Pola yang Saya Lihat Berulang di Kerja Consulting

Setiap kali saya masuk ke industri baru untuk review positioning klien, saya selalu mulai dari pertanyaan yang sama: “orang ini sebenarnya beli apa?”

Jawaban level satu selalu gampang. Orang beli suplemen karena mau gula darah stabil. Orang beli daging premium karena mau makan enak. Orang beli kelas online karena mau belajar skill baru. Tapi jawaban level satu ini nyaris tidak pernah cukup untuk bikin orang benar-benar bayar, apalagi bayar berulang.

Yang saya temukan, selalu ada lapisan kedua di bawah jawaban fungsional itu. Orang yang beli suplemen gula darah di usia 45 sampai 65 tahun sebenarnya bukan cuma mau sehat, mereka mau tenang karena tidak mau jadi beban buat anak-anaknya nanti. Orang yang beli daging premium buat masak di rumah bukan cuma soal rasa, mereka mau merasa “saya serius soal apa yang dimakan keluarga saya”. Orang yang beli kelas online di tengah banjir konten gratis bukan kekurangan informasi, mereka kekurangan kejelasan, dan yang mereka beli adalah kepercayaan bahwa “dengan orang ini saya gak perlu pusing lagi milah mana yang penting”.

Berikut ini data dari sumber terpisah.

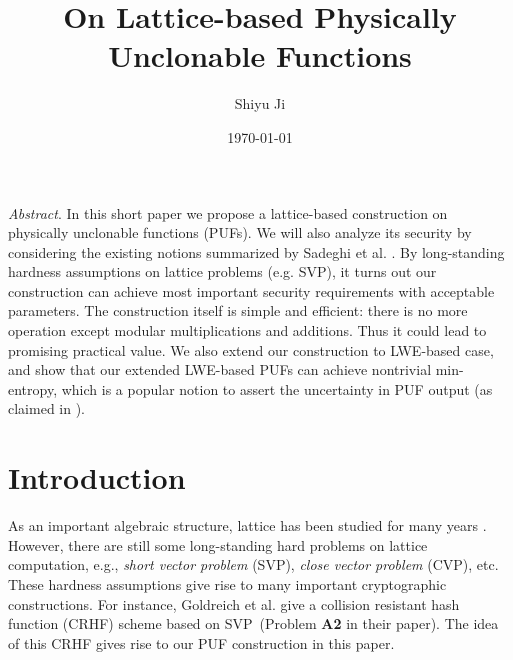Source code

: \documentclass[12pt]{article}
\newcommand{\SVP}{\textsf{SVP}}
\newcommand{\CVP}{\textsf{CVP}}
\theoremstyle{definition}
\begin{document}
\title{On Lattice-based Physically Unclonable Functions}
\author{Shiyu Ji}
\date{\today}
\maketitle

{\it Abstract}. 
In this short paper we propose a lattice-based construction on physically unclonable functions (PUFs). We will also analyze its security by considering the existing notions summarized by Sadeghi et al. \cite{sadeghi2016towards}. By long-standing hardness assumptions on lattice problems (e.g. \SVP), it turns out our construction can achieve most important security requirements with acceptable parameters. The construction itself is simple and efficient: there is no more operation except modular multiplications and additions. Thus it could lead to promising practical value. We also extend our construction to LWE-based case, and show that our extended LWE-based PUFs can achieve nontrivial min-entropy, which is a popular notion to assert the uncertainty in PUF output (as claimed in \cite{sadeghi2016towards}). 

\section{Introduction}


As an important algebraic structure, lattice has been studied for many years \cite{regev2009lattices}. However, there are still some long-standing hard problems on lattice computation, e.g., \emph{short vector problem} (\SVP), \emph{close vector problem} (\CVP), etc. These hardness assumptions give rise to many important cryptographic constructions. For instance, Goldreich et al. \cite{goldreich2011collision} give a collision resistant hash function (CRHF) scheme based on \SVP\, (Problem {\bf A2} in their paper). The idea of this CRHF gives rise to our PUF construction in this paper.



	
\end{document}
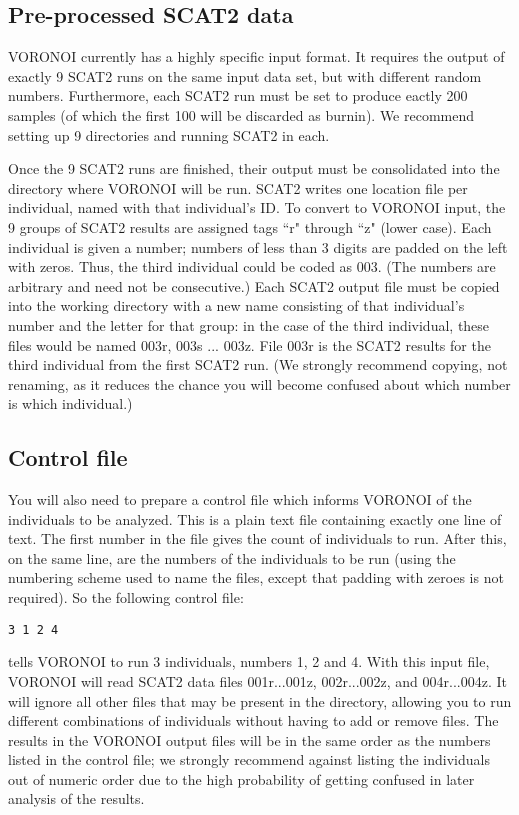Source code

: \documentclass[10pt,titlepage,times,letterpaper]{article}
\begin{document}
\subsection{Pre-processed SCAT2 data}

VORONOI currently has a highly specific input format.  It requires the output of exactly
9 SCAT2 runs on the same input data set, but with different random numbers.  Furthermore,
each SCAT2 run must be set to produce eactly 200 samples (of which the first 100 will be
discarded as burnin).  We recommend setting up 9 directories and running SCAT2 in each.

Once the 9 SCAT2 runs are finished, their output must be consolidated into the directory
where VORONOI will be run.
SCAT2 writes one location file per individual, named with that individual's ID. 
To convert to VORONOI input, the 9 groups of SCAT2
results are assigned tags ``r" through ``z" (lower case).  Each individual is 
given a number; numbers of less than 3 digits are padded on the left with zeros.  Thus, the
third individual could be coded as 003.  (The numbers are arbitrary and need not 
be consecutive.)  Each SCAT2 output file must be copied into the working
directory with a new name consisting of that individual's number
and the letter for that group:  in the case of the third individual, these files would
be named 003r, 003s ... 003z.  File 003r is the SCAT2 results for the third individual from
the first SCAT2 run.  (We strongly recommend copying, not renaming, as it reduces
the chance you will become confused about which number is which individual.)

\subsection{Control file}

You will also need to prepare a control file which informs VORONOI of the
individuals to be analyzed.  This is a plain text file containing exactly one line of
text.  The first number in the file gives the count of individuals to run.
After this, on the same line, are the numbers of the individuals to be run (using the
numbering scheme used to name the files, except that padding with zeroes is not
required).  So the following control file:

{\tt 3 1 2 4}

tells VORONOI to run 3 individuals, numbers 1, 2 and 4.  
With this input file, VORONOI will read SCAT2 data files 001r...001z, 002r...002z, and 004r...004z.
It will ignore all other files that may be present in the directory, allowing you to run different 
combinations of individuals without having to add or remove files.  The results in the VORONOI
output files will be in the same order as the numbers listed in the control file; we strongly
recommend against listing the individuals out of numeric order due to the high probability
of getting confused in later analysis of the results.
\end{document}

Tiga industri yang beda total. Pola yang sama persis: fungsi cuma alasan yang bisa diucapkan. Rasa di baliknya yang bikin orang benar-benar keluarin uang.

Dan yang paling saya pelajari dari kerja review lintas industri ini: konteks Indonesia selalu ikut main. Rasa bersalah karena tidak produktif, rasa takut jadi beban keluarga, rasa ingin diakui sudah serius sebagai orang tua, itu semua nuance yang tidak akan kamu temukan kalau cuma niru copy dari brand luar negeri begitu saja.

Kenapa Pola yang Sama Berlaku buat Side Hustle Kecil Kamu

Sekarang bayangkan ini dipindahkan ke skala side hustle yang jauh lebih kecil.

Ada seorang Daddy yang saya kenal lewat komunitas online mulai jualan jasa foto produk untuk UMKM. Fotonya bagus, harganya wajar, tapi 3 bulan pertama nyaris tidak ada yang order lagi setelah pesanan pertama. Setelah ngobrol, saya sadar dia jualan “foto produk berkualitas tinggi”, padahal yang sebenarnya dicari pemilik UMKM itu adalah rasa percaya diri untuk posting tanpa malu dibanding kompetitor yang lebih besar. Begitu dia ganti pesannya jadi “biar produk kamu keliatan sekelas brand besar, tanpa budget brand besar”, order repeat mulai naik.

Contoh lain, seorang Daddy jual kelas privat matematika online buat anak SD. Fungsinya jelas: anak jadi bisa matematika. Tapi orang tua yang benar-benar bayar bukan cuma mau anaknya pintar. Mereka mau lega karena tidak perlu berantem sama anak soal PR tiap malam sepulang kerja. Itu rasa yang jauh lebih kuat dari sekadar “nilai naik”.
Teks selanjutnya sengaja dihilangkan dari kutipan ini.